Increase Your Income


Of course, any article about paying off debt with low income would be remiss without offering words of encouragement and aid in increasing that income.

 

Certainly, the more money you’re bringing in, the faster you can pay down that debt, and just because you’re low-income now, that doesn’t mean there aren’t ways available to you to improve that status.

 

For example, you can:

 

  • Work overtime - Take on more hours or work overtime at your current job.
  • Try to get a raise - Strategize getting yourself a raise and/or promotion.
  • Take on a part-time job - Babysit, drive for Lyft or Uber, shop for Instacart, start freelance writing or blogging, mow lawns, shovel snow.
  • Sell some personal belongings - Hold a garage sale, take your used books and other media to used dealers, post used electronics, clothing, housewares and collectibles on eBay or Mercari, place a For Sale ad on Craigslist or social media.
  • Rent part of your home - Rent to travelers through AirBnb or similar service.
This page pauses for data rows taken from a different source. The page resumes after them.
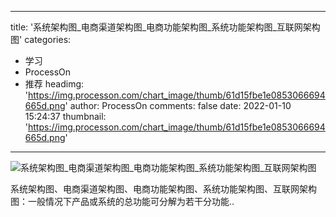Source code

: 
---
title: '系统架构图_电商渠道架构图_电商功能架构图_系统功能架构图_互联网架构图'
categories: 
 - 学习
 - ProcessOn
 - 推荐
headimg: 'https://img.processon.com/chart_image/thumb/61d15fbe1e0853066694665d.png'
author: ProcessOn
comments: false
date: 2022-01-10 15:24:37
thumbnail: 'https://img.processon.com/chart_image/thumb/61d15fbe1e0853066694665d.png'
---

<div>   
<img class="thumb" alt="系统架构图_电商渠道架构图_电商功能架构图_系统功能架构图_互联网架构图" src="https://img.processon.com/chart_image/thumb/61d15fbe1e0853066694665d.png" referrerpolicy="no-referrer">
<p>系统架构图、电商渠道架构图、电商功能架构图、系统功能架构图、互联网架构图：一般情况下产品或系统的总功能可分解为若干分功能..</p>  
</div>
            
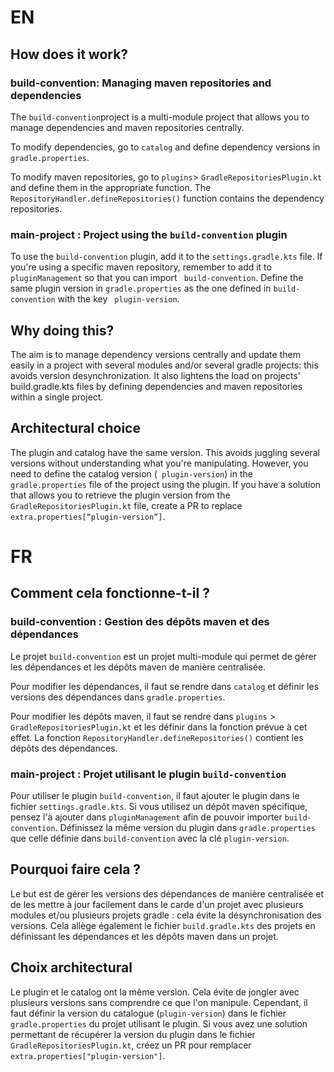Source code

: # EN

## How does it work?

### build-convention: Managing maven repositories and dependencies

The `build-convention`project is a multi-module project that allows you to manage dependencies and maven repositories centrally.

To modify dependencies, go to `catalog` and define dependency versions in `gradle.properties`.

To modify maven repositories, go to `plugins`>  `GradleRepositoriesPlugin.kt` and define them in the appropriate function.
The `RepositoryHandler.defineRepositories()` function contains the dependency repositories.

### main-project : Project using the `build-convention` plugin

To use the `build-convention` plugin, add it to the `settings.gradle.kts` file.
If you're using a specific maven repository, remember to add it to `pluginManagement` so that you can import ` build-convention`.
Define the same plugin version in `gradle.properties` as the one defined in `build-convention` with the key ` plugin-version`.

## Why doing this?

The aim is to manage dependency versions centrally and update them easily in a project with several modules and/or several gradle projects: this avoids version desynchronization.
It also lightens the load on projects'   build.gradle.kts files by defining dependencies and maven repositories within a single project.

## Architectural choice

The plugin and catalog have the same version. This avoids juggling several versions without understanding what you're manipulating. However, you need to define the catalog version (` plugin-version`) in the `gradle.properties` file of the project using the plugin.
If you have a solution that allows you to retrieve the plugin version from the `GradleRepositoriesPlugin.kt` file, create a PR to replace `extra.properties[“plugin-version”]`.

# FR

## Comment cela fonctionne-t-il ?

### build-convention : Gestion des dépôts maven et des dépendances

Le projet `build-convention` est un projet multi-module qui permet de gérer les dépendances et les dépôts maven de manière centralisée.

Pour modifier les dépendances, il faut se rendre dans `catalog` et définir les versions des dépendances dans `gradle.properties`.

Pour modifier les dépôts maven, il faut se rendre dans `plugins` > `GradleRepositoriesPlugin.kt` et les définir dans la fonction prévue à cet effet.
La fonction `RepositoryHandler.defineRepositories()` contient les dépôts des dépendances.

### main-project : Projet utilisant le plugin `build-convention`

Pour utiliser le plugin `build-convention`, il faut ajouter le plugin dans le fichier `settings.gradle.kts`.
Si vous utilisez un dépôt maven spécifique, pensez l'à ajouter dans `pluginManagement` afin de pouvoir importer `build-convention`.
Définissez la même version du plugin dans `gradle.properties` que celle définie dans `build-convention` avec la clé `plugin-version`.

## Pourquoi faire cela ?

Le but est de gérer les versions des dépendances de manière centralisée et de les mettre à jour facilement dans le carde d'un projet avec plusieurs modules et/ou plusieurs projets gradle : cela évite la désynchronisation des versions.
Cela allège également le fichier `build.gradle.kts` des projets en définissant les dépendances et les dépôts maven dans un projet.

## Choix architectural

Le plugin et le catalog ont la même version. Cela évite de jongler avec plusieurs versions sans comprendre ce que l'on manipule. Cependant, il faut définir la version du catalogue (`plugin-version`) dans le fichier `gradle.properties` du projet utilisant le plugin.
Si vous avez une solution permettant de récupérer la version du plugin dans le fichier `GradleRepositoriesPlugin.kt`, créez un PR pour remplacer `extra.properties["plugin-version"]`.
Rent long-term to students or other low-income individuals and families.

 

Budget in Treats


Most importantly while striving to pay off your debt with low income, remember that you don’t have to suffer in the interim.

 

You don’t have to commit to sacrificing all that give you joy and comfort in life until you’ve paid off all your debt.

 

In fact, that can actually make it harder to succeed in your debt repayment efforts.

 

The problem with trying to live a life of total sacrifice until such time as you’re no longer in debt is that it’s an unrealistic and unsustainable goal.

 

Under such strict and repressive conditions, people almost invariably reach a point where they can’t take it any longer.

 

Here's what can happen:

 

  • Either they succumb to the next temptation (or few) they encounter, rationalizing it as a well-deserved reward (which it is)
  • More drastic yet, throw up their hands in frustration and abandon their whole debt repayment strategy altogether.

 

Instead, why not incorporate some of these treats, these rewards and comforts, into your minimal-needs budget?

 

Figure out how much you can reasonably afford to spend each week or each month on your favorite, low-cost rewards and comforts, and set aside the money for them.

 

Allow yourself to enjoy life at the same time as you work to pay down your debt by making them both part of the same larger plan: your own higher quality of living.

 

You don’t have to wait until you’re debt-free to start living. You can start reaping the rewards of your renewed commitments to yourself from day one.

Summary and Resources


As you can see from this article, you have many options available to you when trying to pay off debt with low income.

 

And you don’t have to navigate them all alone—nor should you.

 

Rather, to determine the best strategy for paying off your debt fast with low income, speak with a financial expert you can trust to assist you.

 

You can call us toll free at 800.342.2352 or visit us www.121FCU.org. We can help you find the best credit cards and loans available to help with your debt repayment goals, if that’s what you decide you need.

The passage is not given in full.